3,3',5,5'-Tetramethylbenzidine Explained

3,3′,5,5′-Tetramethylbenzidine or TMB is a chromogenic substrate used in staining procedures in immunohistochemistry as well as being a visualising reagent used in enzyme-linked immunosorbent assays (ELISA).[1] TMB is a white solid that forms a pale blue-green liquid in solution with ethyl acetate. TMB is degraded by sunlight and by fluorescent lights. Used to detect hematuria as it turns blue in contact with hemoglobin.

Enzymatic assay

TMB can act as a hydrogen donor for the reduction of hydrogen peroxide to water by peroxidase enzymes such as horseradish peroxidase.

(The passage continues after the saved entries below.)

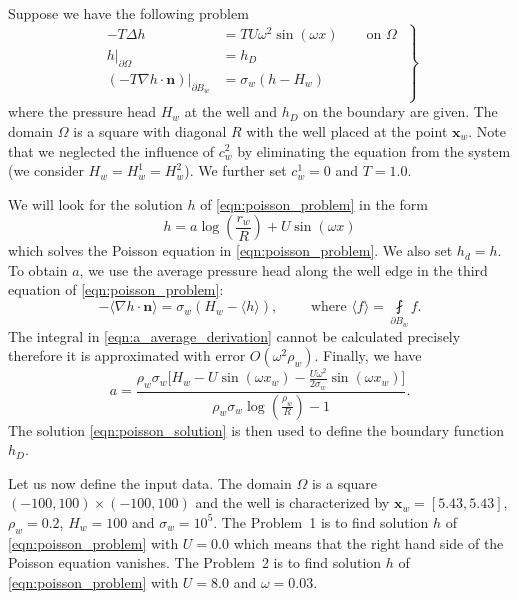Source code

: \documentclass{elsarticle}
\newcommand{\prob}[1]{Problem~{#1}}
\def\vc#1{\mathbf{\boldsymbol{#1}}}     %
\begin{document}
Suppose we have the following problem
\begin{equation} \label{eqn:poisson_problem}
\left.\begin{aligned}
    -T \Delta h &= TU\omega^2\sin(\omega x) \qquad \textrm{on } \Omega \\
    h|_{\partial\Omega} &= h_D\\
    \left(-T\nabla h\cdot\vc{n}\right)|_{\partial B_w} &= \sigma_w\left(h - H_w\right) \\
    \end{aligned}
    \;\right\}
\end{equation}
where the pressure head $H_w$ at the well and $h_D$ on the boundary are given. 
The domain $\Omega$ is a square with diagonal $R$ with the well placed at the point $\vc{x}_w$.
Note that we neglected the influence of $c^2_w$ by eliminating the equation from the system (we consider 
$H_w = H^1_w = H^2_w$). We further set $c^1_w=0$ and $T=1.0$. 

We will look for the solution $h$ of \eqref{eqn:poisson_problem} in the form
\begin{equation} \label{eqn:poisson_solution}
  h=a\log\left(\frac{r_w}{R}\right)+U\sin(\omega x)
\end{equation}
which solves the Poisson equation in \eqref{eqn:poisson_problem}. We also set $h_d=h$.
To obtain $a$, we use the average pressure head along the well edge in the third equation 
of \eqref{eqn:poisson_problem}:
\begin{equation} \label{eqn:a_average_derivation}
     -\langle\nabla h \cdot \vc{n}\rangle = \sigma_w\left(H_w - \langle{h}\rangle \right), 
    \qquad \textrm{ where } \langle{f}\rangle = \fint \limits_{\partial B_w} f.
\end{equation}
The integral in \eqref{eqn:a_average_derivation} cannot be calculated precisely therefore it is approximated with error 
$O(\omega^2 \rho_w)$. Finally, we have
\begin{equation} \label{eqn:a_constant}
    a=\frac{\rho_w \sigma_w \big[H_w - U\sin(\omega x_w) - \frac{U\omega^2}{2\sigma_w}\sin(\omega x_w)\big]}
           {\rho_w \sigma_w \log\left(\frac{\rho_w}{R}\right) - 1}.
\end{equation}
The solution \eqref{eqn:poisson_solution} is then used to define the boundary function $h_D$.

Let us now define the input data. The domain $\Omega$ is a square $(-100,100)\times(-100,100)$ and the well is characterized by 
$\vc{x}_w=[5.43,5.43]$,  $\rho_w=0.2$, $H_w=100$ and $\sigma_w=10^5$. The \prob{1} is to find solution $h$ of
\eqref{eqn:poisson_problem} with $U=0.0$ which means that the right hand side of the Poisson equation vanishes.
The \prob{2} is to find solution $h$ of \eqref{eqn:poisson_problem} with $U=8.0$ and $\omega=0.03$.
\end{document}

The resulting one-electron oxidation product is a diimine-diamine complex, which causes the solution to take on a blue colour,[2] and this colour change can be read on a spectrophotometer at the wavelengths of 370 and 650 nm.

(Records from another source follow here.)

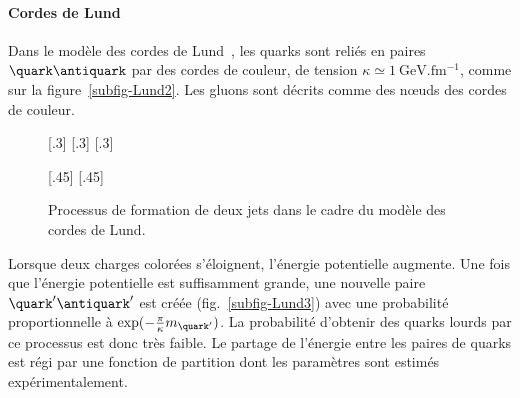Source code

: \paragraph{Cordes de Lund}\label{chapter-MSSM-formation_jets-subsec-hadronisation-subsubsec-Lund}
Dans le modèle des cordes de Lund~\cite{Andersson_parton_fragmentation}, les quarks sont reliés en paires $\quark\antiquark$ par des \og cordes \fg{} de couleur, de tension $\kappa \simeq \SI{1}{\GeV.\femto\meter^{-1}}$, comme sur la figure~\ref{subfig-Lund2}. Les gluons sont décrits comme des nœuds des cordes de couleur.
\begin{figure}[h]
\centering
{}[.3\textwidth]
{}
\hfill
{}[.3\textwidth]
{}
\hfill
{}[.3\textwidth]
{}

\vspace{\baselineskip}

[.45\textwidth]
{}
\hfill
{}[.45\textwidth]
{}

\caption[Formation de jets dans le cadre du modèle des cordes de Lund.]{Processus de formation de deux jets dans le cadre du modèle des cordes de Lund.}
\label{fig-Lund}
\end{figure}
\par Lorsque deux charges colorées s'éloignent, l'énergie potentielle augmente.
Une fois que l'énergie potentielle est suffisamment grande, une nouvelle paire $\quark'\antiquark'$ est créée (fig.~\ref{subfig-Lund3}) avec une probabilité proportionnelle à $\exp(-\frac{\pi}{\kappa} m_{\quark'})$.
La probabilité d'obtenir des quarks lourds par ce processus est donc très faible.
Le partage de l'énergie entre les paires de quarks est régi par une fonction de partition dont les paramètres sont estimés expérimentalement.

The reaction can be halted by addition of acid or another stop reagent. Using sulfuric acid turns TMB yellow, with a peak absorbance of 450 nm. The amount of converted TMB may be indexed by the amount of 450 nm light it absorbs.[3]

Material safety

TMB should be kept out of direct sunlight as it is photosensitive. It is not known if TMB is carcinogenic and the evidence is contradictory: TMB is not mutagenic by the Ames test,[4] [5] [6] [7] and did not induce formation of tumors in a single-arm study of 24 rats.[4] On that evidence, it has been used as a replacement for carcinogenic compounds such as benzidine[8] and o-phenylenediamine.

References

  1. http://www.sigmaaldrich.com/catalog/search/ProductDetail/ALDRICH/860336 Sigma Aldrich Catalog Entry for 3,3′,5,5′-Tetramethylbenzidine
  2. Zhang X. Yang Q. Lang Y. Jiang X. Wu P. 2020. Anal. Chem.. 92. 18. 12400–12406. 10.1021/acs.analchem.0c02149. Rationale of 3,3',5,5'-Tetramethylbenzidine as the Chromogenic Substrate in Colorimetric Analysis. 32794705. 221132691.
  3. Web site: TMB Substrate Solution.
  4. Holland VR. Saunders BC. Rose FL. Walpole AL. 1974. Tetrahedron. 30. 18. 3299. 10.1016/S0040-4020(01)97504-0. A safer substitute for benzidine in the detection of blood.
  5. Ashby J. Paton D. Lefevre PA. Styles JA. Rose FL. 1982. Evaluation of two suggested methods of deactivating organic carcinogens by molecular modification. Carcinogenesis. 3. 11. 1277–1282. 6758975. 10.1093/carcin/3.11.1277.
  6. Chung K-T. Chen S-C. Wong TY. Li YS. Wei CI. Chou MW. 2000. Mutagenicity studies of benzidine and its analogs: Structure-activity relationships. Toxicol Sci. 56. 351–356. 10910993. 10.1093/toxsci/56.2.351. 2.
  7. Chung K-T. Chen S-C. Claxton LD. Review of the Salmonella typhimurium mutagenicity of benzidine, benzidine analogues, and benzidine-based dyes. 10.1016/j.mrrev.2005.08.001. Mutation Research/Reviews in Mutation Research. 612. 1. 2006. 58–76. 16198141.
  8. One-pot synthesis of silver nanoplates and charge-transfer complex nanofibers. Yang J. Wang H. Zhang H. 10.1021/jp802604d. J Phys Chem C. 2008. 112. 34. 13065–13069.